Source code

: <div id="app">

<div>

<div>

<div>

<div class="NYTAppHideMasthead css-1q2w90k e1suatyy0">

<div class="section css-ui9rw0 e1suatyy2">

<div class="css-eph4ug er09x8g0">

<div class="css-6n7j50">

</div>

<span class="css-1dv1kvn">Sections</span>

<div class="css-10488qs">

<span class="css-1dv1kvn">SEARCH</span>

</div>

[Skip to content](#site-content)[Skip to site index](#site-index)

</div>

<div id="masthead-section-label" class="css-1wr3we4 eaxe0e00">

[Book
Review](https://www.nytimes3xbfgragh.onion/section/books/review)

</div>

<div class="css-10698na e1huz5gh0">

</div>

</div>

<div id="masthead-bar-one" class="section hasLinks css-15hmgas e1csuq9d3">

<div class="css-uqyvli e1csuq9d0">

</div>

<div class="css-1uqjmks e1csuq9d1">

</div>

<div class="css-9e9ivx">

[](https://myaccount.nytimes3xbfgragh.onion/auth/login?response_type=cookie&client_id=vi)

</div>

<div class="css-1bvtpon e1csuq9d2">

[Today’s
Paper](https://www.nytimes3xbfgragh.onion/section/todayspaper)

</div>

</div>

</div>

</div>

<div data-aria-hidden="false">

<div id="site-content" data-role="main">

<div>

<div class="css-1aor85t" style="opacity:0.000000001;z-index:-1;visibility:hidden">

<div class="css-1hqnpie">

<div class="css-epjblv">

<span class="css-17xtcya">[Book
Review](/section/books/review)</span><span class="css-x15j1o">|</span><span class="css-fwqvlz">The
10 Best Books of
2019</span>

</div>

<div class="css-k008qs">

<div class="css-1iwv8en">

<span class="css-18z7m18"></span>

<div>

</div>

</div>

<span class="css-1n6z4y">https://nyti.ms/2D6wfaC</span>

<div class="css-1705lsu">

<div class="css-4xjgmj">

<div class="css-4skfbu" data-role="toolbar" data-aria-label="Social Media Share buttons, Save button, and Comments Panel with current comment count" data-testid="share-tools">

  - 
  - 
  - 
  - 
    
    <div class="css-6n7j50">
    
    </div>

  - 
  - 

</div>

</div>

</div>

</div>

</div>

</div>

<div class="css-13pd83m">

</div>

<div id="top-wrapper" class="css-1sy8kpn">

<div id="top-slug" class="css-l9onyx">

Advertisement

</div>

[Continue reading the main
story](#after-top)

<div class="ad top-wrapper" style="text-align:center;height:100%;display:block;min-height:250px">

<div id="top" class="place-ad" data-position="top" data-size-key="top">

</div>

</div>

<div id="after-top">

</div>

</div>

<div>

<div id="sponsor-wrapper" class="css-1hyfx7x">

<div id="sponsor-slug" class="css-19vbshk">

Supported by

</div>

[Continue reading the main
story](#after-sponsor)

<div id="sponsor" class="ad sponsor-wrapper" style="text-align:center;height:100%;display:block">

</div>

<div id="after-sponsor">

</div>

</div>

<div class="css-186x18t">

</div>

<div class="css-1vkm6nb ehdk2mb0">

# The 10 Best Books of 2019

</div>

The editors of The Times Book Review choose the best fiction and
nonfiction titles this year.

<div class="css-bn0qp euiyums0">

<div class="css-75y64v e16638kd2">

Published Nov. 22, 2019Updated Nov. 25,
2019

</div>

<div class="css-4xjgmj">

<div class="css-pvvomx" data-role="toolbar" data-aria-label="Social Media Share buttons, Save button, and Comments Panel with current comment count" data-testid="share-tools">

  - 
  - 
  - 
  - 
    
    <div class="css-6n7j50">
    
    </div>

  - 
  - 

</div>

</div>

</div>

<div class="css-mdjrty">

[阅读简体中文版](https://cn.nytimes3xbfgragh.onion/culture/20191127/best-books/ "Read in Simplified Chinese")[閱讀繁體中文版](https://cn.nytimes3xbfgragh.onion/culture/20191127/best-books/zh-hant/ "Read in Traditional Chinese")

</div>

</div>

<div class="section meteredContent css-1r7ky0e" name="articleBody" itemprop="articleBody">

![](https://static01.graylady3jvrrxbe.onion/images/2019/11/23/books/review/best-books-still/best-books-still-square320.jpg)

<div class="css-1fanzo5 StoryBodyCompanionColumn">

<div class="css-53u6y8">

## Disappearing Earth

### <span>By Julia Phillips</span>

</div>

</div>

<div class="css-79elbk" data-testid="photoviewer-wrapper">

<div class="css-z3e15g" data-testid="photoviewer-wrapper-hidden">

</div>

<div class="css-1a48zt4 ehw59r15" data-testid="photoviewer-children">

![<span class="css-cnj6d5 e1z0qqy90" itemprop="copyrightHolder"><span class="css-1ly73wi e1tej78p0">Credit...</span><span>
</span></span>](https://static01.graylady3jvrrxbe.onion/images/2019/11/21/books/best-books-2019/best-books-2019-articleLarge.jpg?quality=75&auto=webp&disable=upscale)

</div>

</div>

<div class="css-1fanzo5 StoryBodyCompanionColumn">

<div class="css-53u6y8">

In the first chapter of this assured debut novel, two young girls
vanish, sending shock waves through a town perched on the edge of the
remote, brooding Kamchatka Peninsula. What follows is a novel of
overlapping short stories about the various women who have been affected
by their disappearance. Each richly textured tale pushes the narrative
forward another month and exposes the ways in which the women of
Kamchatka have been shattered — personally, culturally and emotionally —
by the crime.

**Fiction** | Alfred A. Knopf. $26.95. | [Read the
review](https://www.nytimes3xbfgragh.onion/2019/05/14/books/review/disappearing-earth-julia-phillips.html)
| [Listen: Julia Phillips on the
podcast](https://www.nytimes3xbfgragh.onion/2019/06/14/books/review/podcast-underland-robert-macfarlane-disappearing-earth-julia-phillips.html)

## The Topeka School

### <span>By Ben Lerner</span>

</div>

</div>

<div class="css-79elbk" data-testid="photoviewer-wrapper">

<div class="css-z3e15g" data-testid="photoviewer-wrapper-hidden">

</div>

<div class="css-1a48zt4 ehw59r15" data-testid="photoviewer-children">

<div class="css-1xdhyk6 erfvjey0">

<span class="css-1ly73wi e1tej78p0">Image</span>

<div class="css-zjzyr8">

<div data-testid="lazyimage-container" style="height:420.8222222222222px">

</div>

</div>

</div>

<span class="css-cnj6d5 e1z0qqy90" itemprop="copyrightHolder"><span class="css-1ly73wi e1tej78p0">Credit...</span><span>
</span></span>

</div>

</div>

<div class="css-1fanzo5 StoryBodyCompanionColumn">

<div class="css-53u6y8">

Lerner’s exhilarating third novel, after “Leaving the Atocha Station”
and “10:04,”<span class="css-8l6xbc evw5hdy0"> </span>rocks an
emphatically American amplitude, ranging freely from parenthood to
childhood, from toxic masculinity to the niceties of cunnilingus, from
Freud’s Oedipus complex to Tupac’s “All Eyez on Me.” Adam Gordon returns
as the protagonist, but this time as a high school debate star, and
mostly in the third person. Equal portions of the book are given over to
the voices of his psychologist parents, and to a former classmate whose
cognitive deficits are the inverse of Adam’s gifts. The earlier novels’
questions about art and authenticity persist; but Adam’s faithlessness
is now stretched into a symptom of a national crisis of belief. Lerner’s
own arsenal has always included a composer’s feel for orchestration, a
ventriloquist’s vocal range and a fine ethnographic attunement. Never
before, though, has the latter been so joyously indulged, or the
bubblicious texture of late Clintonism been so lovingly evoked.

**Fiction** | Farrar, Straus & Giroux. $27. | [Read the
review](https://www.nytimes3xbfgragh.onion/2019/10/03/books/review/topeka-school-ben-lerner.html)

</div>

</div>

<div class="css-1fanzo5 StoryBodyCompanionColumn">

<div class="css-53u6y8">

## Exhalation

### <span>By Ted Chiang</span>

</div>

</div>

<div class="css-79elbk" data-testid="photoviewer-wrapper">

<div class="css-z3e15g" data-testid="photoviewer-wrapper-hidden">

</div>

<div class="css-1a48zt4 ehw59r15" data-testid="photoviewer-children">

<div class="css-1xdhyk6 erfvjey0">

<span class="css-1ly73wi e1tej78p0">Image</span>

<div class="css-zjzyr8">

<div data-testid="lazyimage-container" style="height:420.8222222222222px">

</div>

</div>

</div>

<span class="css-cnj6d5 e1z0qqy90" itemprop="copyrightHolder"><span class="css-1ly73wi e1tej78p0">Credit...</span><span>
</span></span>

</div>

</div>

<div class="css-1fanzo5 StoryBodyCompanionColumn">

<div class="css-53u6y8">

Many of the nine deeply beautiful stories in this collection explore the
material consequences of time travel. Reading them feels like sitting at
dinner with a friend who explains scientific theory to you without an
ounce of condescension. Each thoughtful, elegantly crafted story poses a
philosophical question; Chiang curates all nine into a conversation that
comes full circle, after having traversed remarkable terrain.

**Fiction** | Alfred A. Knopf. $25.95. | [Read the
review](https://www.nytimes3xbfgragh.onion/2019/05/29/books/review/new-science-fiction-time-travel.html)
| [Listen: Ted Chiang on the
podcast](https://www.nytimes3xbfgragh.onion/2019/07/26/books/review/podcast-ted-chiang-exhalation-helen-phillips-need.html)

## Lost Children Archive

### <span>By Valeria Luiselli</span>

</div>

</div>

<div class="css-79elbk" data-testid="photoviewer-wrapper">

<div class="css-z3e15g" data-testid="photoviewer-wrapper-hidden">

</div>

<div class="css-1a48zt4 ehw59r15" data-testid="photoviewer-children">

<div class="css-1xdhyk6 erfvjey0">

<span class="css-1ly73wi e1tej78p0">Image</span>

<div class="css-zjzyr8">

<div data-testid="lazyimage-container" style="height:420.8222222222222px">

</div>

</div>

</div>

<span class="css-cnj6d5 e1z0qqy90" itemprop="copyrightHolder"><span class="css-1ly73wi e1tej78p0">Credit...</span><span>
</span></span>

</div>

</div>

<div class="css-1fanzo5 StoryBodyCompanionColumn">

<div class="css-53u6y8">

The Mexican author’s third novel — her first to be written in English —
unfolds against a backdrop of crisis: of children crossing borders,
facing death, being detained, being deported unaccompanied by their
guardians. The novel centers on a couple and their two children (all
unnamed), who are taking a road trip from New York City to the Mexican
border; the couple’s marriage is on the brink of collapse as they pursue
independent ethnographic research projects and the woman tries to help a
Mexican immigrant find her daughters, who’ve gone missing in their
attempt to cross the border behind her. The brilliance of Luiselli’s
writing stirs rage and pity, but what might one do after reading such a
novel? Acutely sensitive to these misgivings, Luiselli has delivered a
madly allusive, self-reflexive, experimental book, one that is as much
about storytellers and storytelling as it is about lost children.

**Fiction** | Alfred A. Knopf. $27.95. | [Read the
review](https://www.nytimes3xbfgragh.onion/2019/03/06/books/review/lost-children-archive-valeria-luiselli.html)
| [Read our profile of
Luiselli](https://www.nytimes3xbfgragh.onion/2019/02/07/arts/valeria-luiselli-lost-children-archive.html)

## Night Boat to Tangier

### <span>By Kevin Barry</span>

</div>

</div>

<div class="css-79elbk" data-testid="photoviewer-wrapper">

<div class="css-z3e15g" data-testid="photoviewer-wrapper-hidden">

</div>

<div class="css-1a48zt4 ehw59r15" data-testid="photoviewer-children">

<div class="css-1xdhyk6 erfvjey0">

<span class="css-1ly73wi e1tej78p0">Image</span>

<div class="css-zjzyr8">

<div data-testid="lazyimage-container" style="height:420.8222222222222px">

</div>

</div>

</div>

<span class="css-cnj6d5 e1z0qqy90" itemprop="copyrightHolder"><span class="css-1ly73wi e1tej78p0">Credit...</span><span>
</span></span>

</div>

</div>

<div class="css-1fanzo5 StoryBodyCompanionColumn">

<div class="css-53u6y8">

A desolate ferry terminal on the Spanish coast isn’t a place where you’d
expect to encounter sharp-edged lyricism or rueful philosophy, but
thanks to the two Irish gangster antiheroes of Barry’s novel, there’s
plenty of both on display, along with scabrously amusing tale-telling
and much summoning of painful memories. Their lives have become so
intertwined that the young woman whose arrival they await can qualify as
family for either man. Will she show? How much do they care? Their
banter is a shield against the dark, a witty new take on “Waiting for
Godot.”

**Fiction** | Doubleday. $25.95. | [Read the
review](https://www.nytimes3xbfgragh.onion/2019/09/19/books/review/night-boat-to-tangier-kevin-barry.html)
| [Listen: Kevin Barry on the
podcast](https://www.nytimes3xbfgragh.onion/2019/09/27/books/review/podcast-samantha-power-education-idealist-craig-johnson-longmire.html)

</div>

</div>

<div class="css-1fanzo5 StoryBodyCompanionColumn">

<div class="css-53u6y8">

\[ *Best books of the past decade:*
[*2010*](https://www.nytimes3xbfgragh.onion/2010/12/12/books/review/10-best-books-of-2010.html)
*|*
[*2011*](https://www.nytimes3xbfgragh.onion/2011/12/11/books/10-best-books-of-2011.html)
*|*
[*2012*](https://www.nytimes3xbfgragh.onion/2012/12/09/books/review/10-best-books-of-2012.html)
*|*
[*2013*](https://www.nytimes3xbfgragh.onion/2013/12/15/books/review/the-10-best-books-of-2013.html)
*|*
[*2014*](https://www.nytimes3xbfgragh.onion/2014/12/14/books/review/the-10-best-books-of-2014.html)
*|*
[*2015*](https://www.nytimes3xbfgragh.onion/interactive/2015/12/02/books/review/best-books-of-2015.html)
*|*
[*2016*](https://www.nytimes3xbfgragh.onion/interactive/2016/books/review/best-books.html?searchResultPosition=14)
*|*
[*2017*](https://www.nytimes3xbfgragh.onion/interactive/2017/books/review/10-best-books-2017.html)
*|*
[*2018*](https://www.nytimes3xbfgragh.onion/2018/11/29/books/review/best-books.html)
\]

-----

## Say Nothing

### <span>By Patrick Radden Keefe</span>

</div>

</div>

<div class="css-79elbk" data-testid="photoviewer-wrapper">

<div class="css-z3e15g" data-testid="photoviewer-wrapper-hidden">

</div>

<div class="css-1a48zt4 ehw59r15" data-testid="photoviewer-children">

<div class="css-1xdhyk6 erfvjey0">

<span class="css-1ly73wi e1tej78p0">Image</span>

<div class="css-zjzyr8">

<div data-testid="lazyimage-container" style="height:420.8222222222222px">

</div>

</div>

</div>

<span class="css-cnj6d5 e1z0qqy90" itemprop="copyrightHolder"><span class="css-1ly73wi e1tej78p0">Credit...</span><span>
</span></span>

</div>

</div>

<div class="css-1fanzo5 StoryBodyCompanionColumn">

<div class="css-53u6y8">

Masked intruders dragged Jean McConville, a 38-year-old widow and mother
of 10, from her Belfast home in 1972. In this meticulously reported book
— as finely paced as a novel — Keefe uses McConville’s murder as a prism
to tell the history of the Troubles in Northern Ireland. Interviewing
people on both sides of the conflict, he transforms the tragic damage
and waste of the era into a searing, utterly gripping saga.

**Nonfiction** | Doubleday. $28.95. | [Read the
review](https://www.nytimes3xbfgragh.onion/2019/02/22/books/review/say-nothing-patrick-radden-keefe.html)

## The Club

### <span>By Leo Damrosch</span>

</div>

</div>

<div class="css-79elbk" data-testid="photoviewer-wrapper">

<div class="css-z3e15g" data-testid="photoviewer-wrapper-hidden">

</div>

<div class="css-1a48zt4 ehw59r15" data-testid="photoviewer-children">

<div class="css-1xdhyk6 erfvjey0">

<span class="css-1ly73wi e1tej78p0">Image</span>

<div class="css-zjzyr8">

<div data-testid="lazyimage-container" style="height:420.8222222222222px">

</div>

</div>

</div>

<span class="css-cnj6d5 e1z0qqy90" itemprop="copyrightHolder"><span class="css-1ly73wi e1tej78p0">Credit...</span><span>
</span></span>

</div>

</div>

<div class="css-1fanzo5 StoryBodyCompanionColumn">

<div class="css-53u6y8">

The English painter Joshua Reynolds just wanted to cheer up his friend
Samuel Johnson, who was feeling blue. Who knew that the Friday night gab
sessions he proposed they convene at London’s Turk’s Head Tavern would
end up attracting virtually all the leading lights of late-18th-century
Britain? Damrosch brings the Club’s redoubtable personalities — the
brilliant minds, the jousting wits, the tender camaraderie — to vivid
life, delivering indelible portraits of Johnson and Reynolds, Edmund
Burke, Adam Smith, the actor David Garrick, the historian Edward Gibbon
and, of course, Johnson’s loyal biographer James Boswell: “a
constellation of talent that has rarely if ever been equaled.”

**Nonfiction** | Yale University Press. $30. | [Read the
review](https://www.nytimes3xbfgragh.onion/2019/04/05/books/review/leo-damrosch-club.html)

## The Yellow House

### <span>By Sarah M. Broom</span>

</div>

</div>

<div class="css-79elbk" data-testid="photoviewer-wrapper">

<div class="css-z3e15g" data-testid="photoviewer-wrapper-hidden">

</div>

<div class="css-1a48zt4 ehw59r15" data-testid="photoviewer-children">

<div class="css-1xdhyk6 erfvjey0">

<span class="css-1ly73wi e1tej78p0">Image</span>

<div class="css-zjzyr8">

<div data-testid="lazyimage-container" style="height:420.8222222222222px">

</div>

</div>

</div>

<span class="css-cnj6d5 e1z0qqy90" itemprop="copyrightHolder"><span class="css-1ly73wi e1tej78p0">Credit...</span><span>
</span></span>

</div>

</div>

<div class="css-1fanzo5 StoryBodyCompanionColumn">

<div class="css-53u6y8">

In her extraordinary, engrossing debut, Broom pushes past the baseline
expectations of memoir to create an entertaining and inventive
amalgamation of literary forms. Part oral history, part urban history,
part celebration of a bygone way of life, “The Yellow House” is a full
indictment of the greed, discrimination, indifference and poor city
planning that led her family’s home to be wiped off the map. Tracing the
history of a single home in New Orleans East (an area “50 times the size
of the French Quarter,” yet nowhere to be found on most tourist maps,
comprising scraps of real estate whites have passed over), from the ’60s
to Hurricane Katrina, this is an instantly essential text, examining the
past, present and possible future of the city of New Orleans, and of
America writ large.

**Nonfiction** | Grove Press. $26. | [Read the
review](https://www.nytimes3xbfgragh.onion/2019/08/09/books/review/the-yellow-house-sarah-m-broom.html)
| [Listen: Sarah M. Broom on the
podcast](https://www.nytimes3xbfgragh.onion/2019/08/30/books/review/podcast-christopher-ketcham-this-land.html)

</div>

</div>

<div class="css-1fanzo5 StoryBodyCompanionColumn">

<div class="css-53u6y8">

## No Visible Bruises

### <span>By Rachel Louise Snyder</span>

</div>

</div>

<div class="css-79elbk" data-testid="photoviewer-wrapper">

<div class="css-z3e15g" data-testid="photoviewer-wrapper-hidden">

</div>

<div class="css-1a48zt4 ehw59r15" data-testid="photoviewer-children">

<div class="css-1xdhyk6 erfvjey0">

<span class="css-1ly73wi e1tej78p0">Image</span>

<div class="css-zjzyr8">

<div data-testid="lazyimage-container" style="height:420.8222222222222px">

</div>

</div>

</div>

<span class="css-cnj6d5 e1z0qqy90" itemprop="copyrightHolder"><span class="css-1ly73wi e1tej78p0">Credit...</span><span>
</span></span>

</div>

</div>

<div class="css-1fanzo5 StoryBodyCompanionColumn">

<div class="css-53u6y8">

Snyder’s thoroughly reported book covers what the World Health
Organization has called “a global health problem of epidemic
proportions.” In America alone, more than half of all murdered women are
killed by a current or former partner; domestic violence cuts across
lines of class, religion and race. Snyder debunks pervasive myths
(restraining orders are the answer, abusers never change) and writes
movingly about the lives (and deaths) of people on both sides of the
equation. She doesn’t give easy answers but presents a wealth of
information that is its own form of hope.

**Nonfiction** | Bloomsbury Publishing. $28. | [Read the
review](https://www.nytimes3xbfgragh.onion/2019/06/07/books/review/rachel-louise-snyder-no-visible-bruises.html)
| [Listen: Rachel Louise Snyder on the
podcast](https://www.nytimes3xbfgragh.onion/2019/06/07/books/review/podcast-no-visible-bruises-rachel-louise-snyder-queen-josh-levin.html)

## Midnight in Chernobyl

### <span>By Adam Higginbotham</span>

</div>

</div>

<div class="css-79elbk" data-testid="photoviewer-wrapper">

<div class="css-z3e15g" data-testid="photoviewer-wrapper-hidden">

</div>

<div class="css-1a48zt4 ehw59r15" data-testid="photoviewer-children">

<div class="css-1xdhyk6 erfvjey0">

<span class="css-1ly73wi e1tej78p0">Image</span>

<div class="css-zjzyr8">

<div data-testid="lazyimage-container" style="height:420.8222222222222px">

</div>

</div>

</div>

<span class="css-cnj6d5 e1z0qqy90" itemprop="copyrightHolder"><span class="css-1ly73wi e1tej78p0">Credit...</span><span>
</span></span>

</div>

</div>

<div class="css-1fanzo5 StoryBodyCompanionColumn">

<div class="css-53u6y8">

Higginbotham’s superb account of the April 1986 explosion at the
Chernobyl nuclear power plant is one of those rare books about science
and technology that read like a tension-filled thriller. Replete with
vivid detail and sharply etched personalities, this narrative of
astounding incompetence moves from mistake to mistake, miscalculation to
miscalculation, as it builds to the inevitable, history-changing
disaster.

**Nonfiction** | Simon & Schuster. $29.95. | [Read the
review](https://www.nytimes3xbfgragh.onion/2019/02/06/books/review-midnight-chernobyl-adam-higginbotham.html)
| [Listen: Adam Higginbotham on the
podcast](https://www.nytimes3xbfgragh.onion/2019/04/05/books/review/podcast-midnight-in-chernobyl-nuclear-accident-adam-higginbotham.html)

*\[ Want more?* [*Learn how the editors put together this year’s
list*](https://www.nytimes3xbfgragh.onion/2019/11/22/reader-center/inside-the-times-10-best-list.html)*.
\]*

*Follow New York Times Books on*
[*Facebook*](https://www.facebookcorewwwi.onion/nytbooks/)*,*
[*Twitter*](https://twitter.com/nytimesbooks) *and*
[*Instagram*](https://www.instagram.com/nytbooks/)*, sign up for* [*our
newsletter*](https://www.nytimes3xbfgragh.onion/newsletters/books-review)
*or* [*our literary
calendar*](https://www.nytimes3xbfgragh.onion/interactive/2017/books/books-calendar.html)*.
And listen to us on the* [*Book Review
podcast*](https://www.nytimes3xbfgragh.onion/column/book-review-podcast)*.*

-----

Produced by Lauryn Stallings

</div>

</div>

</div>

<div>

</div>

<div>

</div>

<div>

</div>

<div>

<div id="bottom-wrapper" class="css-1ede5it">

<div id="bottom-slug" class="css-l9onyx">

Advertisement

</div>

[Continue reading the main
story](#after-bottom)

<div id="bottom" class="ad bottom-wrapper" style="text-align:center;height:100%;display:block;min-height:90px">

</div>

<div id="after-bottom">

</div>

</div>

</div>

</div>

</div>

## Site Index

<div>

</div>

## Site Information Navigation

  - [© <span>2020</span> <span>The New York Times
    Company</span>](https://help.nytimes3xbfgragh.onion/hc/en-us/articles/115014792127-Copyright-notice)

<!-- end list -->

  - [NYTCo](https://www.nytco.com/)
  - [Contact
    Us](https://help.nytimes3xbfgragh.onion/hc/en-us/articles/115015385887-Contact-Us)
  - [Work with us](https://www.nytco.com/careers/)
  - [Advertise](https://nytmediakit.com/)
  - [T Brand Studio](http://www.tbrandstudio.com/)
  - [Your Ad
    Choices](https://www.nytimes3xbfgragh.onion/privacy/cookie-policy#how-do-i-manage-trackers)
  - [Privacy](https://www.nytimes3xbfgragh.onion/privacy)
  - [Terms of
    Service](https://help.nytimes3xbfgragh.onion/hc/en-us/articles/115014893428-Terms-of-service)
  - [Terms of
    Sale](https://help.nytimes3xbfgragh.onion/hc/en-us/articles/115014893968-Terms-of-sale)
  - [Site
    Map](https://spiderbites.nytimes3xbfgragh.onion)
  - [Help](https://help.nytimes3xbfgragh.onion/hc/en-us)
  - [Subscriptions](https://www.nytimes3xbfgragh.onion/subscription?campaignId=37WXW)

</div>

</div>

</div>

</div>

> **THE TASK**: Send back exactly the lines of the listing above starting at the one with "Burke, Adam Smith, the" and ending at the one with "history of a", inclusive, and no others.

> **REPLY**:
Burke, Adam Smith, the actor David Garrick, the historian Edward Gibbon
and, of course, Johnson’s loyal biographer James Boswell: “a
constellation of talent that has rarely if ever been equaled.”

**Nonfiction** | Yale University Press. $30. | [Read the
review](https://www.nytimes3xbfgragh.onion/2019/04/05/books/review/leo-damrosch-club.html)

## The Yellow House

### <span>By Sarah M. Broom</span>

</div>

</div>

<div class="css-79elbk" data-testid="photoviewer-wrapper">

<div class="css-z3e15g" data-testid="photoviewer-wrapper-hidden">

</div>

<div class="css-1a48zt4 ehw59r15" data-testid="photoviewer-children">

<div class="css-1xdhyk6 erfvjey0">

<span class="css-1ly73wi e1tej78p0">Image</span>

<div class="css-zjzyr8">

<div data-testid="lazyimage-container" style="height:420.8222222222222px">

</div>

</div>

</div>

<span class="css-cnj6d5 e1z0qqy90" itemprop="copyrightHolder"><span class="css-1ly73wi e1tej78p0">Credit...</span><span>
</span></span>

</div>

</div>

<div class="css-1fanzo5 StoryBodyCompanionColumn">

<div class="css-53u6y8">

In her extraordinary, engrossing debut, Broom pushes past the baseline
expectations of memoir to create an entertaining and inventive
amalgamation of literary forms. Part oral history, part urban history,
part celebration of a bygone way of life, “The Yellow House” is a full
indictment of the greed, discrimination, indifference and poor city
planning that led her family’s home to be wiped off the map. Tracing the
history of a single home in New Orleans East (an area “50 times the size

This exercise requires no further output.